Yaklaşık 4-5 haftadır banyo sonrası ıslak tene tatlı badem yağı sürüyordum çatlaklar için (yani oluşmasın diye). Ama özellikle son 2 haftadır göbeğimde belirgin bir büyüme oldu ve ciddi anlamda cildim gerildi. Gerildikçe de kaşınıyor ve geceleri bile uykumda göbeğimi kaşıyorum. Belli ki banyo sonrası sürülen yağ yetmiyor.

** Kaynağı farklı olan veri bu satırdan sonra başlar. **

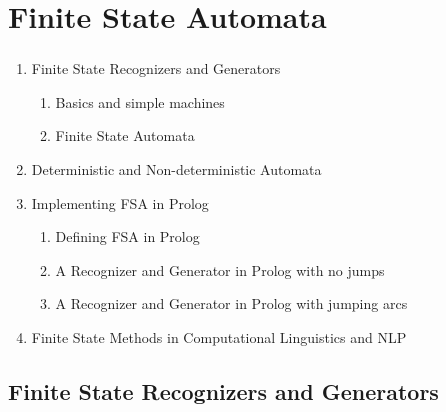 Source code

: \frame[plain]{\titlepage}


\section{Finite State Automata}

\begin{frame}

	\begin{center}
		\Huge \insertsection
	\end{center}

\end{frame}


\begin{frame}

	\frametitle{\insertsection}
	
	\begin{enumerate}
		\item Finite State Recognizers and Generators
		\begin{enumerate}
			\item Basics and simple machines
			\item Finite State Automata
		\end{enumerate}
		\item Deterministic and Non-deterministic Automata
		\item Implementing FSA in Prolog
		\begin{enumerate}
			\item Defining FSA in Prolog
			\item A Recognizer and Generator in Prolog with no jumps
			\item A Recognizer and Generator in Prolog with jumping arcs
		\end{enumerate}
		\item Finite State Methods in Computational Linguistics and NLP
	\end{enumerate}

\end{frame}

\subsection{Finite State Recognizers and Generators}

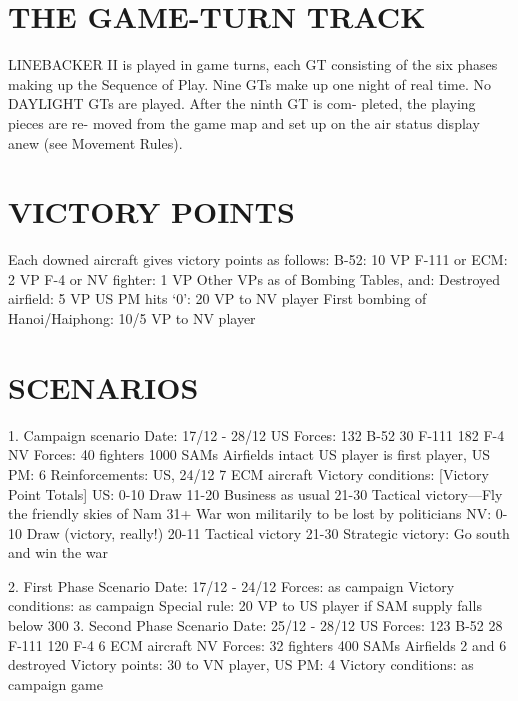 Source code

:\section*{THE GAME-TURN TRACK}
LINEBACKER II is played in game
turns, each GT consisting of the six
phases making up the Sequence of
Play. Nine GTs make up one night of
real time. No DAYLIGHT GTs are
played. After the ninth GT is com-
pleted, the playing pieces are re-
moved from the game map and set up
on the air status display anew (see
Movement Rules).
\section*{VICTORY POINTS}
Each downed aircraft gives victory
points as follows:
B-52: 10 VP
F-111 or ECM: 2 VP
F-4 or NV fighter: 1 VP
Other VPs as of Bombing Tables,
and:
Destroyed airfield: 5 VP
US PM hits ‘0’: 20 VP to NV player
First bombing of Hanoi/Haiphong:
10/5 VP to NV player

\section*{SCENARIOS}
1. Campaign scenario
Date: 17/12 - 28/12
US Forces:
132 B-52
30 F-111
182 F-4
NV Forces:
40 fighters
1000 SAMs
Airfields intact
US player is first player, US PM: 6
Reinforcements: US, 24/12 7 ECM
aircraft
Victory conditions:
[Victory Point Totals]
US:
0-10 Draw
11-20 Business as usual
21-30 Tactical victory—Fly the
friendly skies of Nam
31+ War won militarily to be lost
by politicians
NV:
0-10 Draw (victory, really!)
20-11 Tactical victory
21-30 Strategic victory: Go south and
win the war

2. First Phase Scenario
Date: 17/12 - 24/12
Forces: as campaign
Victory conditions: as campaign
Special rule: 20 VP to US player if
SAM supply falls below 300
3. Second Phase Scenario
Date: 25/12 - 28/12
US Forces:
123 B-52
28 F-111
120 F-4
6 ECM aircraft
NV Forces:
32 fighters
400 SAMs
Airfields 2 and 6 destroyed
Victory points: 30 to VN player,
US PM: 4
Victory conditions: as campaign game

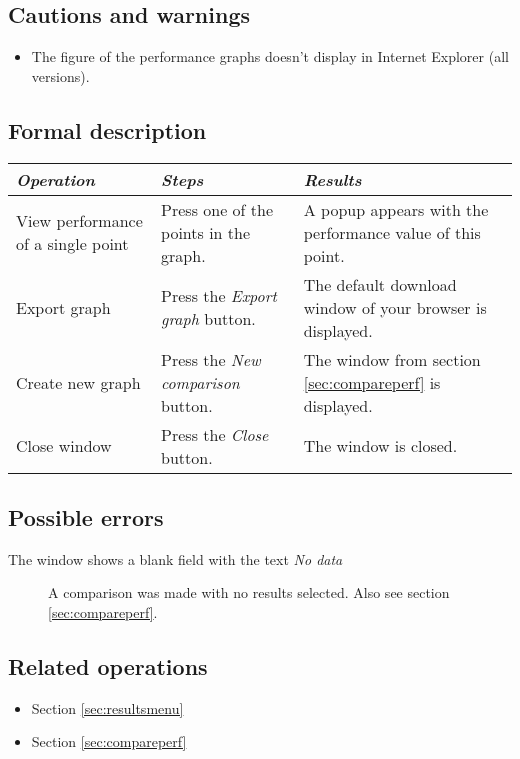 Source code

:   \subsection*{Cautions and warnings}
  \begin{itemize}
  \item The figure of the performance graphs doesn't display in Internet Explorer (all versions).
  \end{itemize}

  \subsection*{Formal description}
    \begin{tabularx}{\textwidth}{XXX}
    \toprule
    \emph{Operation} & \emph{Steps} & \emph{Results} \\
    \midrule
    View performance of a single point & Press one of the points in the graph. & A popup appears with the performance value of this point. \\
    \midrule
    Export graph & Press the \emph{Export graph} button. & The default download window of your browser is displayed. \\
    \midrule
    Create new graph & Press the \emph{New comparison} button. & The window from section \ref{sec:compareperf} is displayed. \\
    \midrule
    Close window & Press the \emph{Close} button. & The window is closed. \\
    \bottomrule
\end{tabularx}

  \subsection*{Possible errors}
  \begin{description}
  \item[The window shows a blank field with the text \emph{No data}] A comparison was made with no results selected. Also see section \ref{sec:compareperf}.\\
  \end{description}

  \subsection*{Related operations}
   \begin{itemize}
   \item Section \ref{sec:resultsmenu}
   \item Section \ref{sec:compareperf}
  \end{itemize}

Hatta doktor da “her gün sabah-akşam sürülecek bir krem al, badem yağıyla olmaz, çok gerilmiş cildin” dedi. Ben de internetten daha önceden araştırmış ve karar vermiş olduğum 2 marka kremin kampanyalarını araştırdım ve Lierac’ta indirim bulunca hemen sipariş ettim. Diğer krem de Burt’s Bees Mama Bee, tamamen doğal bitkisel bir ürünmüş ve çok etkiliymiş, kullananlar hep böyle yorum yapmışlar. Bir arkadaşım da Babe’i önerdi gerçi ama onu başka öneren duymadım, bana denk gelmedi herhalde. Ayrıca bir de emzirme sırasında oluşan göğüs ucu çatlakları olayı var ki, düşman başına. Herkeste olacak diye bir şey yok kimisinde olmazmış, bunun için emzirmeyi bekleyeceğim eğer olursa –ki inşallah olmaz, bu çok acı verici bir şeymiş- o zaman da göğüs çatlak kremi olan Earth Mama Angel Baby-Natural Nipple Butter alacağım. Kremi 3 gündür kullanıyorum. Sanırım gerginliği almakta işe yarıyor çünkü kaşıntılarım bayağı azaldı.

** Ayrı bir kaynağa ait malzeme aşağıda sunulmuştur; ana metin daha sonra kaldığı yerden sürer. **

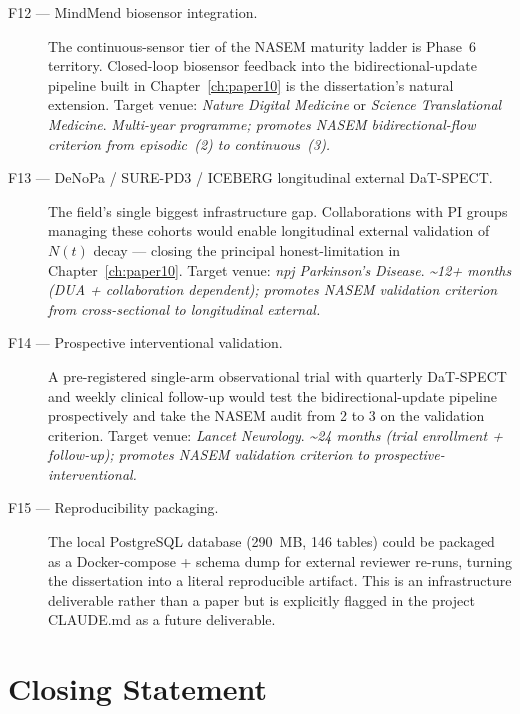 \begin{description}
  \item[F12 --- MindMend biosensor integration.] The continuous-sensor tier of the NASEM maturity ladder is Phase~6 territory. Closed-loop biosensor feedback into the bidirectional-update pipeline built in Chapter~\ref{ch:paper10} is the dissertation's natural extension. Target venue: \emph{Nature Digital Medicine} or \emph{Science Translational Medicine}. \emph{Multi-year programme; promotes NASEM bidirectional-flow criterion from episodic~(2) to continuous~(3).}

  \item[F13 --- DeNoPa / SURE-PD3 / ICEBERG longitudinal external DaT-SPECT.] The field's single biggest infrastructure gap. Collaborations with PI groups managing these cohorts would enable longitudinal external validation of $N(t)$ decay --- closing the principal honest-limitation in Chapter~\ref{ch:paper10}. Target venue: \emph{npj Parkinson's Disease}. \emph{\textasciitilde12+ months (DUA + collaboration dependent); promotes NASEM validation criterion from cross-sectional to longitudinal external.}

  \item[F14 --- Prospective interventional validation.] A pre-registered single-arm observational trial with quarterly DaT-SPECT and weekly clinical follow-up would test the bidirectional-update pipeline prospectively and take the NASEM audit from 2 to 3 on the validation criterion. Target venue: \emph{Lancet Neurology}. \emph{\textasciitilde24 months (trial enrollment + follow-up); promotes NASEM validation criterion to prospective-interventional.}

  \item[F15 --- Reproducibility packaging.] The local PostgreSQL database (290~MB, 146 tables) could be packaged as a Docker-compose + schema dump for external reviewer re-runs, turning the dissertation into a literal reproducible artifact. This is an infrastructure deliverable rather than a paper but is explicitly flagged in the project CLAUDE.md as a future deliverable.
\end{description}

\section{Closing Statement}
\label{sec:conc-closing}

Ben yürümeyi çok seven biriyim. Mümkünse saatlerce yürüyebilirim, en uzak yerlere yürüyerek gidebilirim, gık demem. Ama bir yandan da saatlerce bilgisayarın başından kalkmadan oturduğum bir işim var :( . Hatta öyle ki, bazen raporlara daldığım zaman olduğum yerde şöyle bir ayağa kalkmayı bile unutabiliyorum. Bundan mıdır nedir bilmiyorum, bacaklarımda varis olmayan ama mor-kırmızı bazı kılcal damarlar belirgin şekilde görülüyor. Gebelikle birlikte varis olma ihtimali arttığı için internetteki doktorların çoğu varis çorabı tavsiye ediyorlar. Bende de zaten varis başlangıcı sayılabilecek (?) damarlar olduğu için bundan biraz korkuyorum açıkçası. Gerçi son zamanlarım İzmir’in yaz sıcağına gelecek, varis çorabı o sıcakta giyilmez ama en azından o zamana kadar giysem mi diye düşünmeye başladım. Bir dahaki kontrolümüzde doktoruma sormayı düşünüyorum. 

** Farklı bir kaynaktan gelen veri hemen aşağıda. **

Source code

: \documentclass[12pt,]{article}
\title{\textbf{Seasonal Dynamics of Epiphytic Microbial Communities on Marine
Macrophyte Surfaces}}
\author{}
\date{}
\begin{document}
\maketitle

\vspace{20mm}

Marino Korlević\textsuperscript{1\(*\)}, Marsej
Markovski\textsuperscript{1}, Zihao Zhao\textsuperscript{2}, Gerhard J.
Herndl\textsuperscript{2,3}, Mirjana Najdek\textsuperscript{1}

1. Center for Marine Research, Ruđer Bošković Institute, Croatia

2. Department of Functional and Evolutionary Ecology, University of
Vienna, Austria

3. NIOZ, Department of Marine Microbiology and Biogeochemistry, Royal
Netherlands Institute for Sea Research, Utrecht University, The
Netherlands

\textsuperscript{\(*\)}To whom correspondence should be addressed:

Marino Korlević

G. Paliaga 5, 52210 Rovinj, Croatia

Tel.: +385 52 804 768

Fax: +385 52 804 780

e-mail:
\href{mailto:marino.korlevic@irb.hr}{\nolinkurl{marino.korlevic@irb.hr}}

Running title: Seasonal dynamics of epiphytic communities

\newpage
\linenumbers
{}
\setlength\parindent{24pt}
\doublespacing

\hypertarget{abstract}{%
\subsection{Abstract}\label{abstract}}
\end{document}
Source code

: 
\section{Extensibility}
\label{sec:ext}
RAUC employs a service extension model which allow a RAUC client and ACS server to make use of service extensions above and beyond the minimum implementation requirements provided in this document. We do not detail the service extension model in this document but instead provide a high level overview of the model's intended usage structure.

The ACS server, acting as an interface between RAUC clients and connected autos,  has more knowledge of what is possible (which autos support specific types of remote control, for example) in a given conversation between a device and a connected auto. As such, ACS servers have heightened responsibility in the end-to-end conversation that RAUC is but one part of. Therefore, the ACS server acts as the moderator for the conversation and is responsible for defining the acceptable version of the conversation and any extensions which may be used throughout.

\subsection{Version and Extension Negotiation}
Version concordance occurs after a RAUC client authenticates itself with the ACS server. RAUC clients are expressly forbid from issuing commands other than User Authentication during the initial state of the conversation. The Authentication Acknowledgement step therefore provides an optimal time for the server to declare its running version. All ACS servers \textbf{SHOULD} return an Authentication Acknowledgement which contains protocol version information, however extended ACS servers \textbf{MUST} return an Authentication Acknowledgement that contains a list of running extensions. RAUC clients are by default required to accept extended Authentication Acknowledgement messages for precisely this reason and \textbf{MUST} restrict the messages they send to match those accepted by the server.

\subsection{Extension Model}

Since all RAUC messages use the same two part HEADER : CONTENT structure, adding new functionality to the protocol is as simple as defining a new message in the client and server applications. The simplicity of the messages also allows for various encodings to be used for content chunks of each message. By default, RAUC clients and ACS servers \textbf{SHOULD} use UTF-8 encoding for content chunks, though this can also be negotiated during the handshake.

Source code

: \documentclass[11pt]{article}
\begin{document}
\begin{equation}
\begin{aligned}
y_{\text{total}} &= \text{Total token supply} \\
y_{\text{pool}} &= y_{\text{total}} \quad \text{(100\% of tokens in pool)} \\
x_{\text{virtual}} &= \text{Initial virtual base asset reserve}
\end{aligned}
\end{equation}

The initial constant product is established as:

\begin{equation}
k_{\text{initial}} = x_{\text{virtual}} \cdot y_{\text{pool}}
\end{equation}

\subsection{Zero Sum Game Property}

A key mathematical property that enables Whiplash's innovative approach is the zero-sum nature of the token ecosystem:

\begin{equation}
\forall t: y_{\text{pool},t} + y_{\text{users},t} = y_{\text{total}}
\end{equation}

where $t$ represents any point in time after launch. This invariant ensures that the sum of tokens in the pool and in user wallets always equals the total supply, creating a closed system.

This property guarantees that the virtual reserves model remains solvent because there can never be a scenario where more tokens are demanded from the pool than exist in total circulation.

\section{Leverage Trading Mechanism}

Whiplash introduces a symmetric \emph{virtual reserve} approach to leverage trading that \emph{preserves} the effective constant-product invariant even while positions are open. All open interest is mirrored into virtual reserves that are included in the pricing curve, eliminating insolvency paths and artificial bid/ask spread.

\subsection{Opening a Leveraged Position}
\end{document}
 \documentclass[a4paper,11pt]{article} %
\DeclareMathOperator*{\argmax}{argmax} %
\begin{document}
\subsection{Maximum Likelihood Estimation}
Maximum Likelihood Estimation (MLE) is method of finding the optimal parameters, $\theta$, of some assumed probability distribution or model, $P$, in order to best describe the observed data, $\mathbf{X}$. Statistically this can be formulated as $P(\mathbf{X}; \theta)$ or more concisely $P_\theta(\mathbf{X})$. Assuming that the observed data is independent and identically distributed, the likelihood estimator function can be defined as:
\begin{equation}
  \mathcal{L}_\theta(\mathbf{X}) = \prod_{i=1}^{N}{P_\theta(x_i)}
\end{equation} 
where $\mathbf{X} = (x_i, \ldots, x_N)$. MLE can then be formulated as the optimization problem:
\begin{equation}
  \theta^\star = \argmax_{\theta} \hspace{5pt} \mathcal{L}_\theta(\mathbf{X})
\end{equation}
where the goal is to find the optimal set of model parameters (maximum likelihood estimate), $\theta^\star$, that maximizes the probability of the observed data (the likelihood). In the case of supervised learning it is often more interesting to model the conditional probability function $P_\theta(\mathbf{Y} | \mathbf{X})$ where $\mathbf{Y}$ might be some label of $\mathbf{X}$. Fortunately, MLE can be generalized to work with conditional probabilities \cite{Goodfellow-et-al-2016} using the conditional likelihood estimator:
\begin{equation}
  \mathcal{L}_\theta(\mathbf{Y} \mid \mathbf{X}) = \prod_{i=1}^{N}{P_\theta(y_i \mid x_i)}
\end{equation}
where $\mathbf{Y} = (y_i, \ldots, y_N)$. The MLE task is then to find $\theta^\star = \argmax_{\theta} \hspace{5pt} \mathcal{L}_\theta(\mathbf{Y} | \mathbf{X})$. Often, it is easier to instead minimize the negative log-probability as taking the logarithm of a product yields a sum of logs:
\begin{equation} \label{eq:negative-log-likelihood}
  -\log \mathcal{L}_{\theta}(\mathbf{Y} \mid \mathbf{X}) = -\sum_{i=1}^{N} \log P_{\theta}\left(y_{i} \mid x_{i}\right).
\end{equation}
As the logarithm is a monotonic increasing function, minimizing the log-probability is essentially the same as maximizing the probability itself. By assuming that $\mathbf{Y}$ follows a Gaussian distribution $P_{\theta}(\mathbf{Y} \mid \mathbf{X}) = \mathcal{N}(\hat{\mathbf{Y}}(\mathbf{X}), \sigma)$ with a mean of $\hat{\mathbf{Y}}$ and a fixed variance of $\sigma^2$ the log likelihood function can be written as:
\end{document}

Bu haftasonu evde oturmadık. Kocacım epey gezdirdi bizi. Pazar günü Foça’ya gittik, dağ köylerinde deniz kenarında gezdik yemekler kahvaltılar… Yıllardır Yenifoça’da midye satan (eşi pişiriyormuş) bir adamcağız var, midyeleri gerçekten çok güzel. Ben normalde midye sevmeyen biriyim ama onun midyelerini keyifle götürüyordum hatta aylardır onu sayıklıyordum. Ama hem midye mevsimi olmadığı için hem de havalar yağışlı diye Foça’ya gidemediğimiz için yiyememiştim. Sonra da zaten hamilelik. Ama doktorumuz bu tip internetten duyduğum “şunu yemeyin bu içmeyin” sorularıma hep “kilolarca yemeyeceksin ya, 1-2 taneden/1-2 bardaktan bir şey olmaz, ye/iç” diyor diye, vallahi midye bile yedim. Kocam da destekledi, birkaç taneden bir şey olmaz diye. Oh rahatladım valla :) 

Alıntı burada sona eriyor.